▸ **Your goal**
Look in the material below for the line with "2. 熟练使用R进行数据处理和统计分析" and the line with "- [Bioconducto", then set down exactly those two lines and all lines between, nothing more.

▸ **Task input**
—————

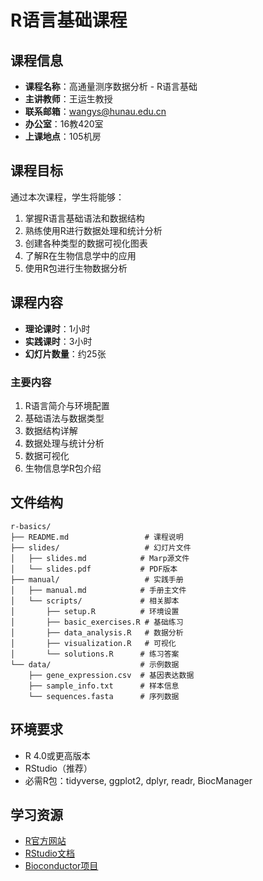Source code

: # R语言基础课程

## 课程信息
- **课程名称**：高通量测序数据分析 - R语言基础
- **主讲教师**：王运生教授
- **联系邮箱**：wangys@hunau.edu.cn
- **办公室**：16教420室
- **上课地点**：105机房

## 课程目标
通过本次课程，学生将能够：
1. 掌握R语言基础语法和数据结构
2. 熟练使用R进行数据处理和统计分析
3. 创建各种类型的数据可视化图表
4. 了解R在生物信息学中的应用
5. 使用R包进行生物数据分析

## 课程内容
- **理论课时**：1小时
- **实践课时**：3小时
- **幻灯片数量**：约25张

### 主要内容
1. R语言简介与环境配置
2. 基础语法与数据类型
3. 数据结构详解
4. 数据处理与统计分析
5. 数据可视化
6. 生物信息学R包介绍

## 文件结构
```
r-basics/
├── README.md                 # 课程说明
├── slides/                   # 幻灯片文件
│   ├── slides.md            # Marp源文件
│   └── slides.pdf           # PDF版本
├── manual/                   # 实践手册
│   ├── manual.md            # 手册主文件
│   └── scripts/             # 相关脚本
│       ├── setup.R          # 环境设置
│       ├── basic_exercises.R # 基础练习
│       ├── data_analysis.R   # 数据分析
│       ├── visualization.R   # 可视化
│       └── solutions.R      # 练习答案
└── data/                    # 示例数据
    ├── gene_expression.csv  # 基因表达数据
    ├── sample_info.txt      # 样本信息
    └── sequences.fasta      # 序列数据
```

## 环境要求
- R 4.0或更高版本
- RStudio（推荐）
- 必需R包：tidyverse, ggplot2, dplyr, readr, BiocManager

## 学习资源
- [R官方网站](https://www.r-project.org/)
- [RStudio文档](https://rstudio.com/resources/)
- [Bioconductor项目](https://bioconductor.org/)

—————

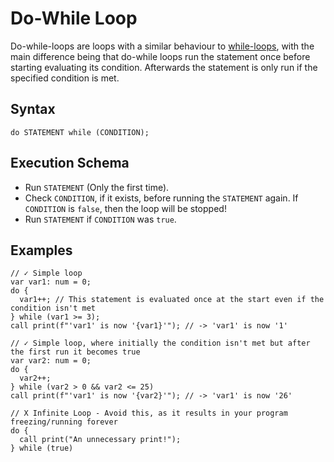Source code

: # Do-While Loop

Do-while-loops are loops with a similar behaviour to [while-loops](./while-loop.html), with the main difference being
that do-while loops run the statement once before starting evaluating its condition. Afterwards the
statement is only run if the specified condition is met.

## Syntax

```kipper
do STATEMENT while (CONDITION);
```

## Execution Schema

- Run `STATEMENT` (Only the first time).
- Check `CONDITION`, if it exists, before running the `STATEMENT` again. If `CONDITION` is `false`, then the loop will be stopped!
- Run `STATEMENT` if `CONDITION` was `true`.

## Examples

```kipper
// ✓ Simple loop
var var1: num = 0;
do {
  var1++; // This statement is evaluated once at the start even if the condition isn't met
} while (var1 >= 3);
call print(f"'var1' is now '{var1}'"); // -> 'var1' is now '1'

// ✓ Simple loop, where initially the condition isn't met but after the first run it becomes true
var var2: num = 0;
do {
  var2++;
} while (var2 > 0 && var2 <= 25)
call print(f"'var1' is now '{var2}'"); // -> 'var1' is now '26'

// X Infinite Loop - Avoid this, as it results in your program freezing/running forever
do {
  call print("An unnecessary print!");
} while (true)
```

—————

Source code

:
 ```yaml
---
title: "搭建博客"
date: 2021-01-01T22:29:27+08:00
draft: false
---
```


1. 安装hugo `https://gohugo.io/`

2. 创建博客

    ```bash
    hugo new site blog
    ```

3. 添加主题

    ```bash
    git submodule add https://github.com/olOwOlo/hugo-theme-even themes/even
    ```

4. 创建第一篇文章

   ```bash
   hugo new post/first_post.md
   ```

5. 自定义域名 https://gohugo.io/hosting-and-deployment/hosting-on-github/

—————

▸ **Exercise result**
2. 熟练使用R进行数据处理和统计分析
3. 创建各种类型的数据可视化图表
4. 了解R在生物信息学中的应用
5. 使用R包进行生物数据分析

## 课程内容
- **理论课时**：1小时
- **实践课时**：3小时
- **幻灯片数量**：约25张

### 主要内容
1. R语言简介与环境配置
2. 基础语法与数据类型
3. 数据结构详解
4. 数据处理与统计分析
5. 数据可视化
6. 生物信息学R包介绍

## 文件结构
```
r-basics/
├── README.md                 # 课程说明
├── slides/                   # 幻灯片文件
│   ├── slides.md            # Marp源文件
│   └── slides.pdf           # PDF版本
├── manual/                   # 实践手册
│   ├── manual.md            # 手册主文件
│   └── scripts/             # 相关脚本
│       ├── setup.R          # 环境设置
│       ├── basic_exercises.R # 基础练习
│       ├── data_analysis.R   # 数据分析
│       ├── visualization.R   # 可视化
│       └── solutions.R      # 练习答案
└── data/                    # 示例数据
    ├── gene_expression.csv  # 基因表达数据
    ├── sample_info.txt      # 样本信息
    └── sequences.fasta      # 序列数据
```

## 环境要求
- R 4.0或更高版本
- RStudio（推荐）
- 必需R包：tidyverse, ggplot2, dplyr, readr, BiocManager

## 学习资源
- [R官方网站](https://www.r-project.org/)
- [RStudio文档](https://rstudio.com/resources/)
- [Bioconductor项目](https://bioconductor.org/)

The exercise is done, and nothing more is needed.